To: Ms. D. Goddard, 43 Dale Avenue, Hassocks, West Sussex
Postmark: 28 June 1987 (when your top movie options would've been Beverly Hills Cop II, The Untouchables, and The Witches of Eastwick)
"Had a great time write more in a letter MAYBE. You know how it is with me. Love, Ly."
Does Miss D. know? Probably all too well. Perhaps this card was introduced as Exhibit K on the therapist's couch the next week.
This card would've been a great journal topic for students. (The original purpose of all these cards, right?) Consider the following appearing on the board for tomorrow's bellwork:
- "How is it with Ly? Where will this lead?"
- "Is Ly male or female? Explain."
- "Why does Ly capitalize 'MAYBE'? Is she thinking specifically of how it is with Miss D. when she does that?"

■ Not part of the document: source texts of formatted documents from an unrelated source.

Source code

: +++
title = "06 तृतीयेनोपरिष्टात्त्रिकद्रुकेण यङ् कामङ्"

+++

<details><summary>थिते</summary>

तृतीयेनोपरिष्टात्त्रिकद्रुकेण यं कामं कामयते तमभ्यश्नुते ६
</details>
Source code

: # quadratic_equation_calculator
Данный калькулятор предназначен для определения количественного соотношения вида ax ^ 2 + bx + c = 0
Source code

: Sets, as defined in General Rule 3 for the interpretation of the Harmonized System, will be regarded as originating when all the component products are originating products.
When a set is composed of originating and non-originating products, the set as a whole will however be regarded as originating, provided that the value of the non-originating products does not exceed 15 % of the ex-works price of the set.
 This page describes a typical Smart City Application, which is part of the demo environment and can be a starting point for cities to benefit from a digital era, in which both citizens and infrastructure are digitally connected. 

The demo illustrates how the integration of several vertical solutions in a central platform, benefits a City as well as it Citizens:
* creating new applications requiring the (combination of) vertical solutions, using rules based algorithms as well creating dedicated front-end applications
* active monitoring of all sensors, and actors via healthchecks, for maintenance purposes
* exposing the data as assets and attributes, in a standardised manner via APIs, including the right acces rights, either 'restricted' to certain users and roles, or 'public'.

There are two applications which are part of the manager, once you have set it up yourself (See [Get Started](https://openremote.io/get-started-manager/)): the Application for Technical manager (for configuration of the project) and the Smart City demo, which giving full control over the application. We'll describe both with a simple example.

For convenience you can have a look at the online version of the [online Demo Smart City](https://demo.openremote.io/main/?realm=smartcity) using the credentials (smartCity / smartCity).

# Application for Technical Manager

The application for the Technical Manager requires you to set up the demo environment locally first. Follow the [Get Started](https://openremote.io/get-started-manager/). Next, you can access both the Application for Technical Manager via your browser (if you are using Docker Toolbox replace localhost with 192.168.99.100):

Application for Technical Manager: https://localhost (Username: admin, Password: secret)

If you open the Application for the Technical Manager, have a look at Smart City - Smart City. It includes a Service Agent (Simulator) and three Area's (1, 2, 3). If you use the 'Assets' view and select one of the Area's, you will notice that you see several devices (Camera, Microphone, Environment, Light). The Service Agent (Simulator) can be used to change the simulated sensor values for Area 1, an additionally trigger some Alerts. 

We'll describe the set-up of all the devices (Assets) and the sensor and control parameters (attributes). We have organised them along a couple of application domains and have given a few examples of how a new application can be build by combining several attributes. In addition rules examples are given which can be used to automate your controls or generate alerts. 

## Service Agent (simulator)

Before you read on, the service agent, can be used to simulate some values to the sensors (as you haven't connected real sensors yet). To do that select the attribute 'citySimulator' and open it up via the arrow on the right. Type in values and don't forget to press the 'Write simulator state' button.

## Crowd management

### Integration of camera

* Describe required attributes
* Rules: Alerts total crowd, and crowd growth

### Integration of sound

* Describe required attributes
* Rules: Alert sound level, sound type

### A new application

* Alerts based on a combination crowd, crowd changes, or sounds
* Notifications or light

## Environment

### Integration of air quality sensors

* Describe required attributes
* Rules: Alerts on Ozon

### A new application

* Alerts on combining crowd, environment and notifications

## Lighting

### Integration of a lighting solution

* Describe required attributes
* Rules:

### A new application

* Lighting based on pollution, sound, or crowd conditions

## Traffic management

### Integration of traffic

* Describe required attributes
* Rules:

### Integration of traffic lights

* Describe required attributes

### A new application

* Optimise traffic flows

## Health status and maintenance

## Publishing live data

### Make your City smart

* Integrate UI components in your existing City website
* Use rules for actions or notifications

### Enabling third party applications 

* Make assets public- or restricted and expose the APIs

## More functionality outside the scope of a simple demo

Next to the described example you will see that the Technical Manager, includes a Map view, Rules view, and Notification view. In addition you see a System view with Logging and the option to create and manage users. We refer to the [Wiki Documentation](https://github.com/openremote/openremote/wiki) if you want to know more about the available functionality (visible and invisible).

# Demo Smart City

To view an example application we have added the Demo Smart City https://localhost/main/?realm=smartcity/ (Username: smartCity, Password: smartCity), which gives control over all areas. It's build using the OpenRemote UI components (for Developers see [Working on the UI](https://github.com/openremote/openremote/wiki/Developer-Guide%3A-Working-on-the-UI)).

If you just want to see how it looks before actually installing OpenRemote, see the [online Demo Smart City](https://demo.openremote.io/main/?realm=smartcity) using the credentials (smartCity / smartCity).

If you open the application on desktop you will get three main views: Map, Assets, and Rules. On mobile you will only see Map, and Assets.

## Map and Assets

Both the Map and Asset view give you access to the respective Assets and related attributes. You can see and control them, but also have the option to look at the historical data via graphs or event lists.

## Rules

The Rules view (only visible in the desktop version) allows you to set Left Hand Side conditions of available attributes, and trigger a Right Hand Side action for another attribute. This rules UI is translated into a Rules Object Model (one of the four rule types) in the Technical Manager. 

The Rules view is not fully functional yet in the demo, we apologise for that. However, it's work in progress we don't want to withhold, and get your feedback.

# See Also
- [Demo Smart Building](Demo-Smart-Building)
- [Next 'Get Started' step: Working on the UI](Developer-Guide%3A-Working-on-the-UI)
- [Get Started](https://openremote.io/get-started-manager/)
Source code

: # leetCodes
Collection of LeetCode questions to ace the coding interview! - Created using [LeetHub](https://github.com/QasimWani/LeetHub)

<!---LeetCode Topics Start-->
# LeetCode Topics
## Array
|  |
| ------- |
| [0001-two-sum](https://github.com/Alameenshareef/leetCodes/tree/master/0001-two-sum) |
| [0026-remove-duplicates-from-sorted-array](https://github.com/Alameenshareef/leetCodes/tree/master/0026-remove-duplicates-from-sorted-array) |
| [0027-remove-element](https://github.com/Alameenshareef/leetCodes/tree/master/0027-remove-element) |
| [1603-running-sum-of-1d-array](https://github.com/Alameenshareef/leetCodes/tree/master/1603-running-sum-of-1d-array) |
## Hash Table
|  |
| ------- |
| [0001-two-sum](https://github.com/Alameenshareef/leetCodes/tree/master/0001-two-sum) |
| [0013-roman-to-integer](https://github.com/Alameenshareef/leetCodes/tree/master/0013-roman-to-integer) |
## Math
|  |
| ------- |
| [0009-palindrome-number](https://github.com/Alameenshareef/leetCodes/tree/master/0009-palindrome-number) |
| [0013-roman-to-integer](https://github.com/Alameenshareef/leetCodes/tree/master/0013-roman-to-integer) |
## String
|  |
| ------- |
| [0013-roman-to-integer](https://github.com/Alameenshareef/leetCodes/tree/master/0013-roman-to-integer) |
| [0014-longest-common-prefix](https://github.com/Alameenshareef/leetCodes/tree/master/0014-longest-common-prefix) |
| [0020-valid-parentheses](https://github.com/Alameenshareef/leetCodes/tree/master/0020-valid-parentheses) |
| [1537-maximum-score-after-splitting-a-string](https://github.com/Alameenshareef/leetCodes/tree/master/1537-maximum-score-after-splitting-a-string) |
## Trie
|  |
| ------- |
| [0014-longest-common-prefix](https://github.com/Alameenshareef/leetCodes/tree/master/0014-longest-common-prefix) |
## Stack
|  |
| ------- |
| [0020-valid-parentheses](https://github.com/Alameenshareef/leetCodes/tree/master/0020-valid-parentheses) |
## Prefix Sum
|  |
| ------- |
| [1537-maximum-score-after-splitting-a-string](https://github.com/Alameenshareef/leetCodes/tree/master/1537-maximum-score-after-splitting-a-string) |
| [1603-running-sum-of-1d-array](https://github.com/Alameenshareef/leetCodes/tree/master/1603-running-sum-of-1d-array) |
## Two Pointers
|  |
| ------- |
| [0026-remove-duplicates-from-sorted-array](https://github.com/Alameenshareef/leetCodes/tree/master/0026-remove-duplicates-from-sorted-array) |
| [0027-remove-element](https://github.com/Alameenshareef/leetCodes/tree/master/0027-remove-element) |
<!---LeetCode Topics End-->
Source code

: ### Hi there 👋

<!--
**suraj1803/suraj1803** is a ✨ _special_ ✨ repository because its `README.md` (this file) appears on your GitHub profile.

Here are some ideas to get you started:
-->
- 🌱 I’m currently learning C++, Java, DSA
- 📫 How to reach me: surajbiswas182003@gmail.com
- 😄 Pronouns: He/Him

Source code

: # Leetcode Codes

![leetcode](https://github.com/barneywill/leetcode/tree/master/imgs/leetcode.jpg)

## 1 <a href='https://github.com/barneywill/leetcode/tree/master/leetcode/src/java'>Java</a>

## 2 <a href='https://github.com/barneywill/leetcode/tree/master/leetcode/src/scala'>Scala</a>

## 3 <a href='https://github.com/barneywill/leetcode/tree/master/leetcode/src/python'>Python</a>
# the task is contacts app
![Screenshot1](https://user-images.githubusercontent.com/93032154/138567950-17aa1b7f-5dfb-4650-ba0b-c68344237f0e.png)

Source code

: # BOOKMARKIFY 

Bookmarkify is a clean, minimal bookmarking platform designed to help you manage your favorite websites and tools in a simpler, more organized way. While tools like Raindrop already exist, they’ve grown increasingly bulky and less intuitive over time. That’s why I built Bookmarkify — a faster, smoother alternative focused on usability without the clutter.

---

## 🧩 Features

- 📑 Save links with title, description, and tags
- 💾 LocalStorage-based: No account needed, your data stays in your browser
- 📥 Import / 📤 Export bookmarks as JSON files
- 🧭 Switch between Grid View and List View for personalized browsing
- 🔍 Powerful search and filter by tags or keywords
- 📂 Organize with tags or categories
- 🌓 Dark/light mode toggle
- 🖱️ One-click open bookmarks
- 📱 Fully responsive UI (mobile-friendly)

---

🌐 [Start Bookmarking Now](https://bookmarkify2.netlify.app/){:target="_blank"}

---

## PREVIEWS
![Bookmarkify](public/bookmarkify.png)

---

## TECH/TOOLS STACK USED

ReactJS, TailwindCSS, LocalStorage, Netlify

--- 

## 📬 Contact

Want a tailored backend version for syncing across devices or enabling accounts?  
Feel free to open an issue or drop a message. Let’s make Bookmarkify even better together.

- "What do you think is the origin of the name 'Hassocks'? Was it originally a hamlet with a population of people who were proud of their footwear?"
The problem with such prompts is manifold, though:
- A prompt with two questions, are you nuts? Everyone knows the second question is invisible. (See also: "Do we have to do the back, too?")
- Literal minds abound. "Miss, how should I know if Ly is male or female? How should I know where the town's name came from? I'm not doing this. No, forget it."
- Any opportunity to go gangsta cannot be passed up. "Ly's a PLAYA! YEAH!" (High fives all around.) "MAYBE he'll write her! MAYBE!" (Jump up and run a lap around the desks.)
Ugh, it's another one of those nights where all I do is grind the same axes. (I stop typing here to watch the "jojoba" scene from Proof and laugh, though. However, I don't know if I can like this movie. I feel like I have to ration my mopey Gwyneths. Sliding Doors? Sylvia? The Royal Tenenbaums? Yes. Duets? Bounce? No.)
For what it's worth, according to our controversial global professor: "its name is believed to derive from the tufts of grass found in the surrounding fields."
Okay. I'm going to go shake this crappy attitude. I need an art project for tomorrow that involves Greek roots. Or, maybe one hell of a long slideshow with many, many pretty and funny photos. Option one means going out, but out is also where the chocolate lives. Option two means making something that will take hours and can only be used once (this year).
Either way, I think the kids just need something new and shiny and also, of course, useful, and I need for them to be... I need a single, one-syllable word for "speechless, bombarded, not overwhelmed, and surprised when the bell rings."